きつねうどん発祥の店である、松葉屋の二代目主人からの聞き書き。うどんを作るプロセスが詳細に語られるとともに、使う素材や道具が紹介され、加えて、かつての船場の思い出が語られる。

まず感じたのは、商売の合理性に基づく、徹底的なこだわり。

水の性質一つとっても、味、力、目方など、15通りのポイントで見分ける。塩の振り方は6種類を使い分ける。昆布や小麦粉、鰹節についてもそれぞれ産地や品質に一家言ある。うどんを作るプロセスにいたっても、微細に渡り紹介されている。道具だって自分の目で確かめるし、包丁などは鍛冶に教えてもらって自分で拵えてみたりさえしている。

それも、消費者無視、儲け無視の職人気質ではない。いいものを使った方が、きちんと手間をかけて作った方が、結果的に売れるし材料のロスや作り直しも少なく、商売のためになるという、商売に対する徹底的な合理性からきているのだから、面白い。

次に思ったのは、うどんが生まれた大阪における風土と文化だった。

うどんと言えば、讃岐うどんや稲庭うどんが有名だが、大阪のうどんはそれらとはまた違った来歴がある。江戸時代以降、まさに天下の台所と言われた大阪は、良質の小麦粉、昆布、鰹節などの材料が集まる土地だった。また、琵琶湖から流れる淀川の水、そして京都の豆腐にも恵まれていた。

そんな土地柄だから、自然と美味いものが集まってくる。商人の食べ物だったうどんだって、競争が激しい。きつねうどんをはじめ、おじやうどんやら、うどんの茶わん蒸しである小田巻きなど、様々な工夫を凝らしたメニューを出さなければ競争に勝てない。

大阪のうどんからは、そんな恵まれた地勢と厳しさを持つ大阪という土地の底力を感じるのである。

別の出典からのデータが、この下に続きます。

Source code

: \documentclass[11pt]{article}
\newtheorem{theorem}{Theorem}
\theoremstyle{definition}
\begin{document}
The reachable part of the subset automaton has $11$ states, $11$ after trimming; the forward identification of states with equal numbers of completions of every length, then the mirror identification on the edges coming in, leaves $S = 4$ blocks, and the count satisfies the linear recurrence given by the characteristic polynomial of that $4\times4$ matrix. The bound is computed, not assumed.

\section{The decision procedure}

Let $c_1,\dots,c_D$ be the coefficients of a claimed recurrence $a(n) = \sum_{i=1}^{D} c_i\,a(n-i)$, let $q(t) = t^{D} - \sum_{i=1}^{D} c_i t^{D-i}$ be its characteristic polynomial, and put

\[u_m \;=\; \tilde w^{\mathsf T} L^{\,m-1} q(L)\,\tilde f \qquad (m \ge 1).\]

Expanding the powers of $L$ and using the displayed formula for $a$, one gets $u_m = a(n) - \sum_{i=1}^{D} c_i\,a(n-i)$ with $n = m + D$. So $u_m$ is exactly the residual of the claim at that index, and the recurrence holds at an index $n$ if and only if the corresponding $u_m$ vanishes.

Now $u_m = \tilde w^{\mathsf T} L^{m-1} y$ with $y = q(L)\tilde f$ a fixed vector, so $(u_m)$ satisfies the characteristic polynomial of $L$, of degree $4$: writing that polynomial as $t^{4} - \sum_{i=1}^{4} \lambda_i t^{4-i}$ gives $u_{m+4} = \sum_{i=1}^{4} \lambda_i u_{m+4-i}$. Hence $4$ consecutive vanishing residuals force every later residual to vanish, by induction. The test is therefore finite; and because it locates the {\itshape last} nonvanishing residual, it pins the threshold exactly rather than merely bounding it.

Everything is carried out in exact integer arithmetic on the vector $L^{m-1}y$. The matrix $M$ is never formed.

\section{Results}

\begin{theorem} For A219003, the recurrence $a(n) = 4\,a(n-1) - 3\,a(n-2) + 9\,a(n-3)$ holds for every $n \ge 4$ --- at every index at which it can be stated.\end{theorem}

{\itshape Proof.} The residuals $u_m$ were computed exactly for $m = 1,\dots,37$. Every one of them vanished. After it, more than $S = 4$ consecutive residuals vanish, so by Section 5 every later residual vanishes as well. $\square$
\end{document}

この手の本の厄介なところは、読み終えたら、その手のものを食べたくなってしまうところだ。大阪のうどん、そして、きつねうどん。大阪のうどんは、麺、だし、具材のどれもが単独での自己主張が強いわけではなく、全体として、「あっさり」「まったり」「こってり」で「はんなり」した味わいを目指しているという。

近所に大阪のうどんを食わしてくれるところが無いのが非常に残念だが、せめて大阪うどんの面影だけでもとうどんを食うたびに、しばらくは、まだ知らぬ「はんなり」のことを思い出してしまいそうなんである。